-- INPUT --
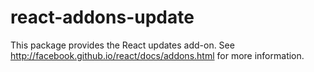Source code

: # react-addons-update

This package provides the React updates add-on. See http://facebook.github.io/react/docs/addons.html for more information.
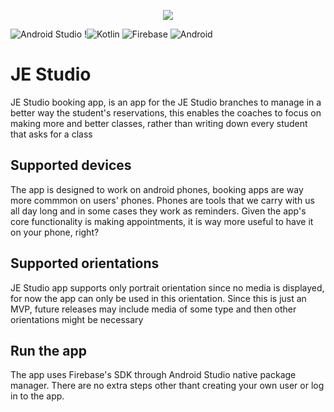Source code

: 
<p align="center">
  <img src="https://user-images.githubusercontent.com/60166480/179366586-1932b7fd-4144-4cc0-9723-4474d7d3a82b.png" />
  
  ![Android Studio](https://img.shields.io/badge/Android%20Studio-3DDC84.svg?style=for-the-badge&logo=android-studio&logoColor=white)
  !![Kotlin](https://img.shields.io/badge/kotlin-%230095D5.svg?style=for-the-badge&logo=kotlin&logoColor=white)
  ![Firebase](https://img.shields.io/badge/Firebase-039BE5?style=for-the-badge&logo=Firebase&logoColor=white)
  ![Android](https://img.shields.io/badge/Android-3DDC84?style=for-the-badge&logo=android&logoColor=white)
</p>

# JE Studio
JE Studio booking app, is an app for the JE Studio branches to manage in a better way the student's reservations, this enables the coaches to focus on making more and better classes, rather than writing down every student that asks for a class

## Supported devices
The app is designed to work on android phones, booking apps are way more commmon on users' phones.
Phones are tools that we carry with us all day long and in some cases they work as reminders. Given the app's core functionality is making appointments, it is way more useful to have it on your phone, right?

## Supported orientations
JE Studio app supports only portrait orientation since no media is displayed, for now the app can only be used in this orientation. Since this is just an MVP, future releases may include media of some type and then other orientations might be necessary

## Run the app
The app uses Firebase's SDK through Android Studio native package manager. There are no extra steps other thant creating your own user or log in to the app.
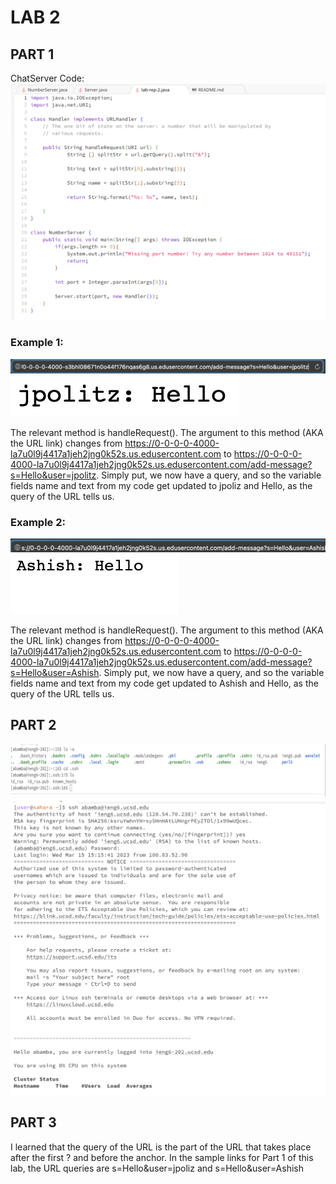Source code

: # LAB 2


## PART 1

  ChatServer Code:
  ![Image](ServerCode)

### Example 1: 

![Image](Example1Link)
![Image](Example1Output) 

The relevant method is handleRequest(). The argument to this method (AKA the URL link) changes from https://0-0-0-0-4000-la7u0l9j4417a1jeh2jng0k52s.us.edusercontent.com to https://0-0-0-0-4000-la7u0l9j4417a1jeh2jng0k52s.us.edusercontent.com/add-message?s=Hello&user=jpolitz. Simply put, we now have a query, and so the variable fields name and text from my code get updated to jpoliz and Hello, as the query of the URL tells us.



### Example 2:

![Image](Example2Link) 
![Image](Example2Output) 

The relevant method is handleRequest(). The argument to this method (AKA the URL link) changes from https://0-0-0-0-4000-la7u0l9j4417a1jeh2jng0k52s.us.edusercontent.com to https://0-0-0-0-4000-la7u0l9j4417a1jeh2jng0k52s.us.edusercontent.com/add-message?s=Hello&user=Ashish. Simply put, we now have a query, and so the variable fields name and text from my code get updated to Ashish and Hello, as the query of the URL tells us.





## PART 2

![Image](Keys)
![Image](Password)


## PART 3

I learned that the query of the URL is the part of the URL that takes place after the first ? and before the anchor. In the sample links for Part 1 of this lab, the URL queries are s=Hello&user=jpoliz and s=Hello&user=Ashish

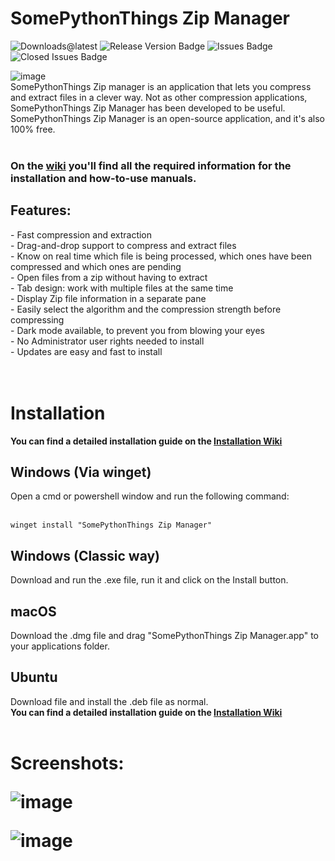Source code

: <h1>SomePythonThings Zip Manager</h1>

![Downloads@latest](https://img.shields.io/github/downloads/martinet101/SomePythonThings-Zip-Manager/latest/total?style=for-the-badge)
![Release Version Badge](https://img.shields.io/github/v/release/martinet101/SomePythonThings-Zip-Manager?style=for-the-badge)
![Issues Badge](https://img.shields.io/github/issues/martinet101/SomePythonThings-Zip-Manager?style=for-the-badge)
![Closed Issues Badge](https://img.shields.io/github/issues-closed/martinet101/SomePythonThings-Zip-Manager?color=%238256d0&style=for-the-badge)

![image](https://user-images.githubusercontent.com/53119851/148212775-574682dc-724e-437f-92f4-ecda7098cf01.png)<br>
SomePythonThings Zip manager is an application that lets you compress and extract files in a clever way. Not as other compression applications, SomePythonThings Zip Manager has been developed to be useful. SomePythonThings Zip Manager is an open-source application, and it's also 100% free.<br><br>
<h3>On the <a href="https://github.com/martinet101/SomePythonThings-Zip-Manager/wiki">wiki</a> you'll find all the required information for the installation and how-to-use manuals.</h3>

<h2>Features:</h2>
 - Fast compression and extraction<br>
 - Drag-and-drop support to compress and extract files<br>
 - Know on real time which file is being processed, which ones have been compressed and which ones are pending<br>
 - Open files from a zip without having to extract<br>
 - Tab design: work with multiple files at the same time<br>
 - Display Zip file information in a separate pane<br>
 - Easily select the algorithm and the compression strength before compressing<br>
 - Dark mode available, to prevent you from blowing your eyes<br>
 - No Administrator user rights needed to install<br>
 - Updates are easy and fast to install<br>
<br><br>

<h1>Installation</h1>
<b>You  can find a detailed installation guide on the <a href="https://github.com/martinet101/SomePythonThings-Zip-Manager/wiki/Installation">Installation Wiki</a></b>
<h2>Windows (Via winget)</h2>
Open a cmd or powershell window and run the following command:<br><br>

    winget install "SomePythonThings Zip Manager"

     
<h2>Windows (Classic way)</h2>
Download and run the .exe file, run it and click on the Install button.
<h2>macOS</h3>
Download the .dmg file and drag "SomePythonThings Zip Manager.app" to your applications folder.
<h2>Ubuntu</h2>
Download file and install the .deb file as normal.<br>
<b>You  can find a detailed installation guide on the <a href="https://github.com/martinet101/SomePythonThings-Zip-Manager/wiki/Installation">Installation Wiki</a></b>
<br><br>
<h1>Screenshots:</br>

![image](https://user-images.githubusercontent.com/53119851/148212940-90830a2b-bcb0-4888-b179-f7031067242a.png)

![image](https://user-images.githubusercontent.com/53119851/148213088-b0f78bd1-e0bf-42c3-a3dc-0c2348e384c3.png)
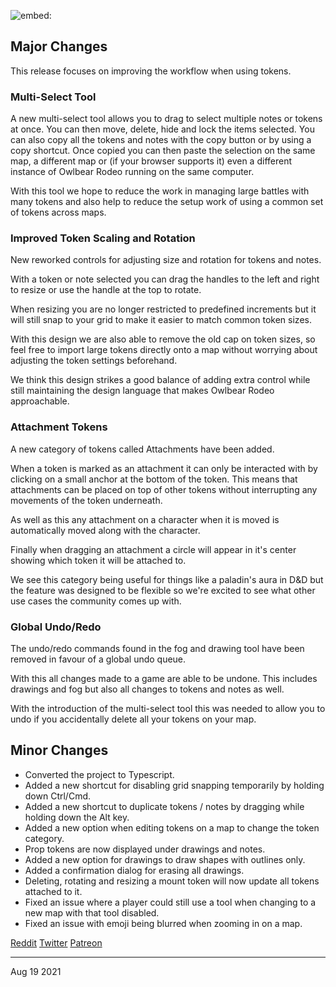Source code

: ![embed:](https://www.youtube.com/embed/wiUue6IWb2E)

## Major Changes

This release focuses on improving the workflow when using tokens.

### Multi-Select Tool

A new multi-select tool allows you to drag to select multiple notes or tokens at once. You can then move, delete, hide and lock the items selected. You can also copy all the tokens and notes with the copy button or by using a copy shortcut. Once copied you can then paste the selection on the same map, a different map or (if your browser supports it) even a different instance of Owlbear Rodeo running on the same computer.

With this tool we hope to reduce the work in managing large battles with many tokens and also help to reduce the setup work of using a common set of tokens across maps.

### Improved Token Scaling and Rotation

New reworked controls for adjusting size and rotation for tokens and notes.

With a token or note selected you can drag the handles to the left and right to resize or use the handle at the top to rotate.

When resizing you are no longer restricted to predefined increments but it will still snap to your grid to make it easier to match common token sizes.

With this design we are also able to remove the old cap on token sizes, so feel free to import large tokens directly onto a map without worrying about adjusting the token settings beforehand.

We think this design strikes a good balance of adding extra control while still maintaining the design language that makes Owlbear Rodeo approachable.

### Attachment Tokens

A new category of tokens called Attachments have been added.

When a token is marked as an attachment it can only be interacted with by clicking on a small anchor at the bottom of the token. This means that attachments can be placed on top of other tokens without interrupting any movements of the token underneath.

As well as this any attachment on a character when it is moved is automatically moved along with the character.

Finally when dragging an attachment a circle will appear in it's center showing which token it will be attached to.

We see this category being useful for things like a paladin's aura in D&D but the feature was designed to be flexible so we're excited to see what other use cases the community comes up with.

### Global Undo/Redo

The undo/redo commands found in the fog and drawing tool have been removed in favour of a global undo queue.

With this all changes made to a game are able to be undone. This includes drawings and fog but also all changes to tokens and notes as well.

With the introduction of the multi-select tool this was needed to allow you to undo if you accidentally delete all your tokens on your map.

## Minor Changes

- Converted the project to Typescript.
- Added a new shortcut for disabling grid snapping temporarily by holding down Ctrl/Cmd.
- Added a new shortcut to duplicate tokens / notes by dragging while holding down the Alt key.
- Added a new option when editing tokens on a map to change the token category.
- Prop tokens are now displayed under drawings and notes.
- Added a new option for drawings to draw shapes with outlines only.
- Added a confirmation dialog for erasing all drawings.
- Deleting, rotating and resizing a mount token will now update all tokens attached to it.
- Fixed an issue where a player could still use a tool when changing to a new map with that tool disabled.
- Fixed an issue with emoji being blurred when zooming in on a map.

[Reddit](https://www.reddit.com/r/OwlbearRodeo/comments/p7arme/beta_v1100_released_multiselect_improved_token/)
[Twitter](https://twitter.com/OwlbearRodeo/status/1428273142716243972)
[Patreon](https://www.patreon.com/posts/beta-v1-10-0-55080787)

---

Aug 19 2021
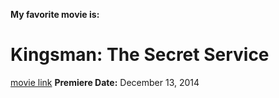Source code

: **My favorite movie is:**
# Kingsman: The Secret Service
[movie link](https://www.imdb.com/title/tt2802144/) 
**Premiere Date:** December 13, 2014

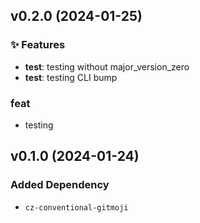## v0.2.0 (2024-01-25)

### ✨ Features

- **test**: testing without major_version_zero
- **test**: testing CLI bump

### feat

- testing

## v0.1.0 (2024-01-24)

### Added Dependency

- `cz-conventional-gitmoji`
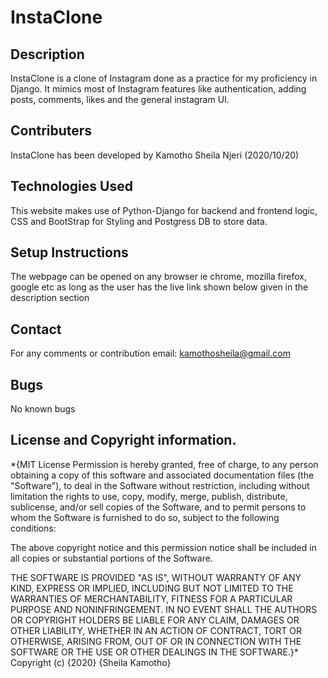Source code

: # InstaClone
## Description
InstaClone is a clone of Instagram done as a practice for my proficiency in Django. It mimics most of Instagram features like authentication, adding posts, comments, likes and the general instagram UI.
## Contributers
InstaClone has been developed by Kamotho Sheila Njeri (2020/10/20)
## Technologies Used
This website makes use of Python-Django for backend and frontend logic, CSS and BootStrap for Styling and Postgress DB to store data.
## Setup Instructions
The webpage can be opened on any browser ie chrome, mozilla firefox, google etc as long as the user has the live link shown below given in the description section
## Contact
For any comments or contribution email: kamothosheila@gmail.com
## Bugs
No known bugs
## License and Copyright information.

*{MIT License Permission is hereby granted, free of charge, to any person obtaining a copy of this software and associated documentation files (the "Software"), to deal in the Software without restriction, including without limitation the rights to use, copy, modify, merge, publish, distribute, sublicense, and/or sell copies of the Software, and to permit persons to whom the Software is furnished to do so, subject to the following conditions:

The above copyright notice and this permission notice shall be included in all copies or substantial portions of the Software.

THE SOFTWARE IS PROVIDED "AS IS", WITHOUT WARRANTY OF ANY KIND, EXPRESS OR IMPLIED, INCLUDING BUT NOT LIMITED TO THE WARRANTIES OF MERCHANTABILITY, FITNESS FOR A PARTICULAR PURPOSE AND NONINFRINGEMENT. IN NO EVENT SHALL THE AUTHORS OR COPYRIGHT HOLDERS BE LIABLE FOR ANY CLAIM, DAMAGES OR OTHER LIABILITY, WHETHER IN AN ACTION OF CONTRACT, TORT OR OTHERWISE, ARISING FROM, OUT OF OR IN CONNECTION WITH THE SOFTWARE OR THE USE OR OTHER DEALINGS IN THE SOFTWARE.}* 
Copyright (c) {2020} {Sheila Kamotho}

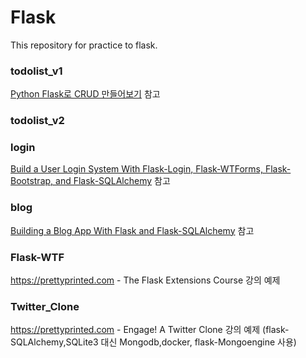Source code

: # Flask

This repository for practice to flask.

### todolist_v1
[Python Flask로 CRUD 만들어보기]( https://medium.com/@feedbots/python-flask-%EB%A1%9C-crud-%EB%A7%8C%EB%93%A4%EC%96%B4-%EB%B3%B4%EA%B8%B0-3676b3b33d9) 참고


### todolist_v2


### login
[Build a User Login System With Flask-Login, Flask-WTForms, Flask-Bootstrap, and Flask-SQLAlchemy](https://www.youtube.com/watch?v=8aTnmsDMldY&t=125s) 참고


### blog
[Building a Blog App With Flask and Flask-SQLAlchemy](https://www.youtube.com/watch?v=XHGpPCYmPvI&t=2113s) 참고

### Flask-WTF
https://prettyprinted.com - The Flask Extensions Course 강의 예제 

### Twitter_Clone
https://prettyprinted.com - Engage! A Twitter Clone 강의 예제 
(flask-SQLAlchemy,SQLite3 대신 Mongodb,docker, flask-Mongoengine 사용)


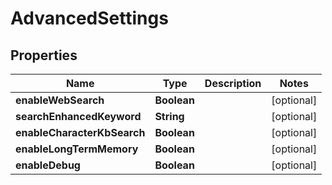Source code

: 

# AdvancedSettings


## Properties

| Name | Type | Description | Notes |
|------------ | ------------- | ------------- | -------------|
|**enableWebSearch** | **Boolean** |  |  [optional] |
|**searchEnhancedKeyword** | **String** |  |  [optional] |
|**enableCharacterKbSearch** | **Boolean** |  |  [optional] |
|**enableLongTermMemory** | **Boolean** |  |  [optional] |
|**enableDebug** | **Boolean** |  |  [optional] |



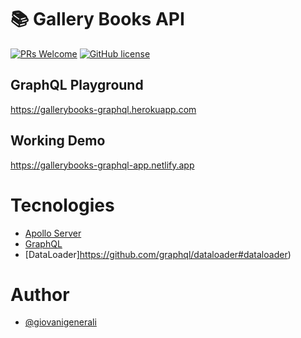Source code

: # 📚 Gallery Books API

[![PRs Welcome](https://img.shields.io/badge/PRs-welcome-blue.svg?style=for-the-badge)](https://github.com/giovanigenerali/gallerybooks-graphql-api/pulls)
[![GitHub license](https://img.shields.io/github/license/giovanigenerali/gallerybooks-graphql-api?style=for-the-badge)](https://github.com/giovanigenerali/gallerybooks-graphql-api/blob/master/LICENSE)

## GraphQL Playground

https://gallerybooks-graphql.herokuapp.com

## Working Demo

https://gallerybooks-graphql-app.netlify.app

# Tecnologies

- [Apollo Server](https://reactjs.org/)
- [GraphQL](https://graphql.org/)
- [DataLoader]https://github.com/graphql/dataloader#dataloader)

# Author

- [@giovanigenerali](https://github.com/giovanigenerali)
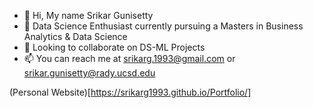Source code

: - 👋 Hi, My name Srikar Gunisetty
- 👀 Data Science Enthusiast currently pursuing a Masters in Business Analytics & Data Science
- 💞️ Looking to collaborate on DS-ML Projects
- 📫 You can reach me at srikarg.1993@gmail.com or srikar.gunisetty@rady.ucsd.edu

(Personal Website)[https://srikarg1993.github.io/Portfolio/]
<!---
srikarg1993/srikarg1993 is a ✨ special ✨ repository because its `README.md` (this file) appears on your GitHub profile.
You can click the Preview link to take a look at your changes.
--->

-- PROBLEM --
Give again the lines of the listing above that run from the one with "InstaClone has been" up to and including the one with "https://prettyprinted.com - Engage!". Keep them exact and omit the pictures.

-- TASK ANSWER --
InstaClone has been developed by Kamotho Sheila Njeri (2020/10/20)
## Technologies Used
This website makes use of Python-Django for backend and frontend logic, CSS and BootStrap for Styling and Postgress DB to store data.
## Setup Instructions
The webpage can be opened on any browser ie chrome, mozilla firefox, google etc as long as the user has the live link shown below given in the description section
## Contact
For any comments or contribution email: kamothosheila@gmail.com
## Bugs
No known bugs
## License and Copyright information.

*{MIT License Permission is hereby granted, free of charge, to any person obtaining a copy of this software and associated documentation files (the "Software"), to deal in the Software without restriction, including without limitation the rights to use, copy, modify, merge, publish, distribute, sublicense, and/or sell copies of the Software, and to permit persons to whom the Software is furnished to do so, subject to the following conditions:

The above copyright notice and this permission notice shall be included in all copies or substantial portions of the Software.

THE SOFTWARE IS PROVIDED "AS IS", WITHOUT WARRANTY OF ANY KIND, EXPRESS OR IMPLIED, INCLUDING BUT NOT LIMITED TO THE WARRANTIES OF MERCHANTABILITY, FITNESS FOR A PARTICULAR PURPOSE AND NONINFRINGEMENT. IN NO EVENT SHALL THE AUTHORS OR COPYRIGHT HOLDERS BE LIABLE FOR ANY CLAIM, DAMAGES OR OTHER LIABILITY, WHETHER IN AN ACTION OF CONTRACT, TORT OR OTHERWISE, ARISING FROM, OUT OF OR IN CONNECTION WITH THE SOFTWARE OR THE USE OR OTHER DEALINGS IN THE SOFTWARE.}* 
Copyright (c) {2020} {Sheila Kamotho}

Source code

: # Flask

This repository for practice to flask.

### todolist_v1
[Python Flask로 CRUD 만들어보기]( https://medium.com/@feedbots/python-flask-%EB%A1%9C-crud-%EB%A7%8C%EB%93%A4%EC%96%B4-%EB%B3%B4%EA%B8%B0-3676b3b33d9) 참고


### todolist_v2


### login
[Build a User Login System With Flask-Login, Flask-WTForms, Flask-Bootstrap, and Flask-SQLAlchemy](https://www.youtube.com/watch?v=8aTnmsDMldY&t=125s) 참고


### blog
[Building a Blog App With Flask and Flask-SQLAlchemy](https://www.youtube.com/watch?v=XHGpPCYmPvI&t=2113s) 참고

### Flask-WTF
https://prettyprinted.com - The Flask Extensions Course 강의 예제 

### Twitter_Clone
https://prettyprinted.com - Engage! A Twitter Clone 강의 예제 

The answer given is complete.